Octacone wrote:
1.Write a Virtual 8086 emulator. Relatively easy to do, works really well, can "coexist" with protected mode, has paging. Not supported on x64. My personal choice.
V86 isn't an emulator! It's a CPU "mode" (and one that's actually not much different from normal Ring-3 Pmode; just some differences in how the segment registers work, interrupt handling, etc.).
Octacone wrote:
2.Write/port an x86 emulator. Quite a task. Works on x64 doe.

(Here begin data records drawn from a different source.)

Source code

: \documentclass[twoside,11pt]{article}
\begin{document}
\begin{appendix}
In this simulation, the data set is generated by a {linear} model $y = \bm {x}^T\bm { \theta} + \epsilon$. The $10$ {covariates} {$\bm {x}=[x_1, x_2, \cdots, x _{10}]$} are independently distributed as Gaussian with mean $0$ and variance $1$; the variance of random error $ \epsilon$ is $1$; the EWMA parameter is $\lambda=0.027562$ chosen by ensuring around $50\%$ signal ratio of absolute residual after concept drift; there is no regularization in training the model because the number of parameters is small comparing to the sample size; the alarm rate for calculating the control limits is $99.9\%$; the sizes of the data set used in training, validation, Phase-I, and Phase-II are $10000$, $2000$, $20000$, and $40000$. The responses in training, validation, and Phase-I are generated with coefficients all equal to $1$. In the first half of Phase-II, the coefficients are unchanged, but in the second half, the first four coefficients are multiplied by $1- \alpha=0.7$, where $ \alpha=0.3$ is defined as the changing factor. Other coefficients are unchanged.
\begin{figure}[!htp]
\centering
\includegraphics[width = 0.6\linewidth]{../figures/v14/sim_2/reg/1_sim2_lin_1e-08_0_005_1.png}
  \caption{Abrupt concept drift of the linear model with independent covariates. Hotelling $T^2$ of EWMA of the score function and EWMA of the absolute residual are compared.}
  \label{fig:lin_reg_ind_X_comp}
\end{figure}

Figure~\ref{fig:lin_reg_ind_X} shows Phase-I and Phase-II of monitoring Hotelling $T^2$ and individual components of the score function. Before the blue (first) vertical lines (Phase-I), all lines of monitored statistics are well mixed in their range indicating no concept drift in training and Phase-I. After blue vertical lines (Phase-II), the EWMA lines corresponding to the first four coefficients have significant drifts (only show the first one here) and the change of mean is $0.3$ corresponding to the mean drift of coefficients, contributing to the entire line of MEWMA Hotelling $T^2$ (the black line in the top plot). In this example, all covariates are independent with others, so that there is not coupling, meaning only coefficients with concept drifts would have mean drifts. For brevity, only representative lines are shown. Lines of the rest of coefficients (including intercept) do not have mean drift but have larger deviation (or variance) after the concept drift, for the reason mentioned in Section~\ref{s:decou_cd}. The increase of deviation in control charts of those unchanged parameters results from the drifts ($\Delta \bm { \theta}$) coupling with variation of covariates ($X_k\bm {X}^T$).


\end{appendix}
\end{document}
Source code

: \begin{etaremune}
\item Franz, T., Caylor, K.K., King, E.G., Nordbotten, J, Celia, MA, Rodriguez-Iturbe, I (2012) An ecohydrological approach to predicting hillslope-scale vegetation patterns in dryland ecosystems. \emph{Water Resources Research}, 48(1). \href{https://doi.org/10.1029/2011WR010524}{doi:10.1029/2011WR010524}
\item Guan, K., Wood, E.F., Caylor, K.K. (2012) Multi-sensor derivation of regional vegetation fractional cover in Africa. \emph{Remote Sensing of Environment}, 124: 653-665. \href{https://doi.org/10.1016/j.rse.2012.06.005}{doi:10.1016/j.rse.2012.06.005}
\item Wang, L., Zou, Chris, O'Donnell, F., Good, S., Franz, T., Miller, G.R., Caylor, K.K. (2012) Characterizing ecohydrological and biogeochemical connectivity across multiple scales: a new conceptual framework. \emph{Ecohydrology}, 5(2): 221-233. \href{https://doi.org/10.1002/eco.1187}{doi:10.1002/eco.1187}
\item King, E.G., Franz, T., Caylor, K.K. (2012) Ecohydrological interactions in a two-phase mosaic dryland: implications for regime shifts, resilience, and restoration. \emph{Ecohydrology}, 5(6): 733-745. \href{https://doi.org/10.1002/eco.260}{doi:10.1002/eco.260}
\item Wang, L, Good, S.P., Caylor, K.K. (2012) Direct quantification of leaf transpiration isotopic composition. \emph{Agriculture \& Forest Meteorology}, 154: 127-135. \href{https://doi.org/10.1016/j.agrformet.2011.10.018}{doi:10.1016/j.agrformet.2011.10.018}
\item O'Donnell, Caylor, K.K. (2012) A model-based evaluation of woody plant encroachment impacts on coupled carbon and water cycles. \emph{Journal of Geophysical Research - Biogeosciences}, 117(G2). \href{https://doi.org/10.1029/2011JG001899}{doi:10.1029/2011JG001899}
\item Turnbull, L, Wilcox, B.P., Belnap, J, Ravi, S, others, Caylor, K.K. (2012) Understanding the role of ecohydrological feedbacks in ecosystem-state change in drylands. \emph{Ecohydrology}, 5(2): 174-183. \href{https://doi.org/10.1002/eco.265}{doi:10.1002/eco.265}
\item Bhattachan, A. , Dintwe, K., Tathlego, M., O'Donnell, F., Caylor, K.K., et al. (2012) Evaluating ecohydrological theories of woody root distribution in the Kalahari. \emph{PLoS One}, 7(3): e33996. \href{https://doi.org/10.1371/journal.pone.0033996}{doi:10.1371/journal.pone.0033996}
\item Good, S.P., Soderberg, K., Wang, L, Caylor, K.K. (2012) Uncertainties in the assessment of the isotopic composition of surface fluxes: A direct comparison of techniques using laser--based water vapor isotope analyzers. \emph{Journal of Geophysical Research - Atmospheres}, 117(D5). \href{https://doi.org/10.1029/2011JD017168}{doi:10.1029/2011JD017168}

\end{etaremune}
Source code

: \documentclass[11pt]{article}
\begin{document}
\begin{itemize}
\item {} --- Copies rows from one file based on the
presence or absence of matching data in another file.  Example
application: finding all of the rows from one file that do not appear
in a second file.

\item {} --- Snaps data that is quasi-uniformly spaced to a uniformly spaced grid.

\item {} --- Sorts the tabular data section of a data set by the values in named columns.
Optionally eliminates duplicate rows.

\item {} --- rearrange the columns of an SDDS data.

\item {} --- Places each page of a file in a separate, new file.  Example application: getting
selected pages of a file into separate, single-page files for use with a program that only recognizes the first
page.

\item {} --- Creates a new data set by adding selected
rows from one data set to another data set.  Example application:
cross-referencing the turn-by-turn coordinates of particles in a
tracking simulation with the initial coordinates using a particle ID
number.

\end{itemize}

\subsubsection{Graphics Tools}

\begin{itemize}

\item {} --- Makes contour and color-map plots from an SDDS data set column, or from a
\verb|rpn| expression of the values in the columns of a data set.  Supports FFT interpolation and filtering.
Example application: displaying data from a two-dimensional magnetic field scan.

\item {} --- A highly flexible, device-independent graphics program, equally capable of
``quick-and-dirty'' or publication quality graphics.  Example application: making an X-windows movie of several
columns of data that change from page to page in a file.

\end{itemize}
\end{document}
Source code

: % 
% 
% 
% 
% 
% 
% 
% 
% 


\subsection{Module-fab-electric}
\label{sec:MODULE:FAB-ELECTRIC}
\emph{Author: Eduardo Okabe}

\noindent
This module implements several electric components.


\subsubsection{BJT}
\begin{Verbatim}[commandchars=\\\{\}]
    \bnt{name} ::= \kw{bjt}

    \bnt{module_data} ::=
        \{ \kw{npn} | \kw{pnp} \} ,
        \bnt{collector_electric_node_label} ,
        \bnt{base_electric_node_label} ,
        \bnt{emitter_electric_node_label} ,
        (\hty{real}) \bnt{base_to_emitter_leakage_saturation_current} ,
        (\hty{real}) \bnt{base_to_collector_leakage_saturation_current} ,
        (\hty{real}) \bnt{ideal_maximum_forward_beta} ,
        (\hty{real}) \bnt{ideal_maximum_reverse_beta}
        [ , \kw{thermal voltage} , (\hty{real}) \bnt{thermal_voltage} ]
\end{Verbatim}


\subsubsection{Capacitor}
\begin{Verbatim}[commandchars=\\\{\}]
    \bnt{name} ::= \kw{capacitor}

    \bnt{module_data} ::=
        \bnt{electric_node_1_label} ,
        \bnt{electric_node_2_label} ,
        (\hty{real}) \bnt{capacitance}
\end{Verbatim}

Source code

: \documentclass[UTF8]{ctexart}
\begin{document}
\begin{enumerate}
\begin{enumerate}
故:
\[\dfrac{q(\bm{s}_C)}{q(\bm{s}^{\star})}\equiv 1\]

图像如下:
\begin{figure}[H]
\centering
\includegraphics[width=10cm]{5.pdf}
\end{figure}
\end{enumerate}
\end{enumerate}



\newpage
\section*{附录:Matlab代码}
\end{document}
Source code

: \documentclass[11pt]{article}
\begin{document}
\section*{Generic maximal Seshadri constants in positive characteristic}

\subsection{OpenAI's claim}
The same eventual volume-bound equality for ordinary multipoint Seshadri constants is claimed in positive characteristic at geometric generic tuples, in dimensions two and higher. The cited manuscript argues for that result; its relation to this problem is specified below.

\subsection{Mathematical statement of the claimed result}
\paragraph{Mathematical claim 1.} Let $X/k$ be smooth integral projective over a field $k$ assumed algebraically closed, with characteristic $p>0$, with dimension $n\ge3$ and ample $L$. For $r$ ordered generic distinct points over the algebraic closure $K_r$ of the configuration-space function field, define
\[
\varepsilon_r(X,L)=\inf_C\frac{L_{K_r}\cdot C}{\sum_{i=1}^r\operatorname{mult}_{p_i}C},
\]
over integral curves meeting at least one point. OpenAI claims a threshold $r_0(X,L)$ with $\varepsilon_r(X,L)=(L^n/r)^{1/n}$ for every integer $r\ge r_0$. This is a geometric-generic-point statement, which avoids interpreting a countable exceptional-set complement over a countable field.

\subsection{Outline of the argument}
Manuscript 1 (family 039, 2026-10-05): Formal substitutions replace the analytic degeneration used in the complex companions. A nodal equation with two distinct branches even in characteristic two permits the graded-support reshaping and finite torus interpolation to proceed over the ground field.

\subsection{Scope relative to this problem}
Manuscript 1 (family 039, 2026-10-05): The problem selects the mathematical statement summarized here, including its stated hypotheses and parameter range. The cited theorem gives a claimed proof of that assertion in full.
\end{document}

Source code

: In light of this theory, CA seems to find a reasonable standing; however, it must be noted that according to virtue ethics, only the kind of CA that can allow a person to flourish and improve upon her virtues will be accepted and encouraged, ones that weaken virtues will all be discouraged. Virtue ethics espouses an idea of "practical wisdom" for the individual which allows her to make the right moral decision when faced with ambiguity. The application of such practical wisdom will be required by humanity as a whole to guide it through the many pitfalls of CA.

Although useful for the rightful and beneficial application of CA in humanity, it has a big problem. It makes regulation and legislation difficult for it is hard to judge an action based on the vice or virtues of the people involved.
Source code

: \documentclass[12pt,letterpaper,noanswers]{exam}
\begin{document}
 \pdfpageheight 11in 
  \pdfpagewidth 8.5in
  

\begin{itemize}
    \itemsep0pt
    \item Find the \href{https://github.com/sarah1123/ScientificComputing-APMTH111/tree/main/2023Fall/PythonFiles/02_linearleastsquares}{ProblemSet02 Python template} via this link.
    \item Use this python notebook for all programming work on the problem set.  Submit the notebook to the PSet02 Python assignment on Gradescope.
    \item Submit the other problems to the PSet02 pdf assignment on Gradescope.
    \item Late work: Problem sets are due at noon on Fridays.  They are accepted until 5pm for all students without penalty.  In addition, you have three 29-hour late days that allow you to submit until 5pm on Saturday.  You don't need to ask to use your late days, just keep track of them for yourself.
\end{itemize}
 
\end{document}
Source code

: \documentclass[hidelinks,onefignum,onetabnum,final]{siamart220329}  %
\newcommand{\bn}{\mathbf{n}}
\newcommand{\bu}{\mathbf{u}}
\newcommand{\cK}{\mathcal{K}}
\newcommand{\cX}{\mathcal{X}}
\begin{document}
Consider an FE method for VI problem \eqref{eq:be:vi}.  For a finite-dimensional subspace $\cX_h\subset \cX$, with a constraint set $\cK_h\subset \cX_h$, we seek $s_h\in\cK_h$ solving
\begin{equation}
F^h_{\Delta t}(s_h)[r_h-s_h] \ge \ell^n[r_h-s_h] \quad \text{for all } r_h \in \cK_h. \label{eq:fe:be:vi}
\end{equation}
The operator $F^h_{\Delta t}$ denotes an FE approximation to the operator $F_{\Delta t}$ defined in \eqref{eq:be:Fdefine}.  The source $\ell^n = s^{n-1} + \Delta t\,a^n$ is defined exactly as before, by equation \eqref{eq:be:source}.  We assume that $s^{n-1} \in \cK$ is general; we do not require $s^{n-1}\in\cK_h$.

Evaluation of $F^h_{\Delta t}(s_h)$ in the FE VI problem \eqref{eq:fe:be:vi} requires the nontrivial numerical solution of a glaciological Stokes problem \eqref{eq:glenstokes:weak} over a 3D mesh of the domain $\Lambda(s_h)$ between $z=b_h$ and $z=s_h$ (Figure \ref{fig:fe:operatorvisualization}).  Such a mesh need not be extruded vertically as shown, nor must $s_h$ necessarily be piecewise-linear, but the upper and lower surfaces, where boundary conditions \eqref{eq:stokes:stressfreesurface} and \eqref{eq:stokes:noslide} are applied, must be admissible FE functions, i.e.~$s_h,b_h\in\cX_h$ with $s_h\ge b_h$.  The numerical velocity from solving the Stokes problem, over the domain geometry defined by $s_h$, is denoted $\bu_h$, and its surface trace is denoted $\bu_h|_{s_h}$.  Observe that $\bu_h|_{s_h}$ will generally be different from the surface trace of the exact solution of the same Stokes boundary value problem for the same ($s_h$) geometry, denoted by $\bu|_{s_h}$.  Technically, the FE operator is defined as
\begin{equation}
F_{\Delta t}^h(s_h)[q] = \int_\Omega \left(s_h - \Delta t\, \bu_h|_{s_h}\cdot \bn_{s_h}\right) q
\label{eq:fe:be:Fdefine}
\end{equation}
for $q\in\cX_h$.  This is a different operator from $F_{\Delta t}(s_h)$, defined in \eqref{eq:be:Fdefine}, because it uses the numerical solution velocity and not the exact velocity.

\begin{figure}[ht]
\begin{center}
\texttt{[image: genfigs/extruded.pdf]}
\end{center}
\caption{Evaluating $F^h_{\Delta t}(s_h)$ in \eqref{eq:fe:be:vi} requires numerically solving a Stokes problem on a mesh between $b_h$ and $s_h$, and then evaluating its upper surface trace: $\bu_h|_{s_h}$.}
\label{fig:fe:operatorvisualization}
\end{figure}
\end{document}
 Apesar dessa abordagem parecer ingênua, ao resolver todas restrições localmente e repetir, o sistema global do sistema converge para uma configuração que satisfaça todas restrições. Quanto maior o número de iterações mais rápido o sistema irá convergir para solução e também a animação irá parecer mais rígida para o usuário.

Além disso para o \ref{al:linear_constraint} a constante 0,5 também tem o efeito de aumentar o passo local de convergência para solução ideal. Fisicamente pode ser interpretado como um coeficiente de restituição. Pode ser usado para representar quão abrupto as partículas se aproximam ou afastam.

I've done this (port; not write). I had it working in an afternoon. The "libx86emu" emulator is very easy to port, was designed specifically (by SciTech) for running video BIOS code and has been used as such in multiple well-known OSs. Even Windows uses this method (probably not this code; although I won't be particularly surprised if MS had licenced SciTech code at some point) to access VBE on 64-bit systems. SciTech were
the experts on graphics driver development in the 1990s-early 2000s, producing loadable VBE-compatible DOS TSRs for cards without (good) native VBE support, comprehensive sets of graphics drivers for non-mainstream OSs (particularly OS/2), etc. It's a shame that their one-time pledge to release their software as Open Source never came about.
Octacone wrote:
3.Write a dedicated GPU driver. Not quite doable, no publicly available specs, hard to write even if you had them. (except Intel HD graphics).
Intel isn't the only documented GPU out there... Also, if you're only interested in 2D/framebuffer graphics (that's all you'll get from VBE anyway), both the X.org project and the Linux kernel ("fbdev" drivers) have reasonably understandable (and relatively portable) drivers for a huge selection of video devices. There's also the (somewhat dated) SVGAlib collection.
Octacone wrote:
4.Drop to real mode and do your business. Simple but complicated at the same time. You would have to disable paging, be limited to only 1 MiB of RAM, quite a challenge. Not my favorite.
I also wouldn't recommend doing this; it's fairly reasonable if you do it once during startup (at which point you may as well do it before switching to pmode or via your bootloader), but switching to real-mode at runtime risks losing interrupts, which can cause significant problems with things like networking, DMA-based I/O, etc.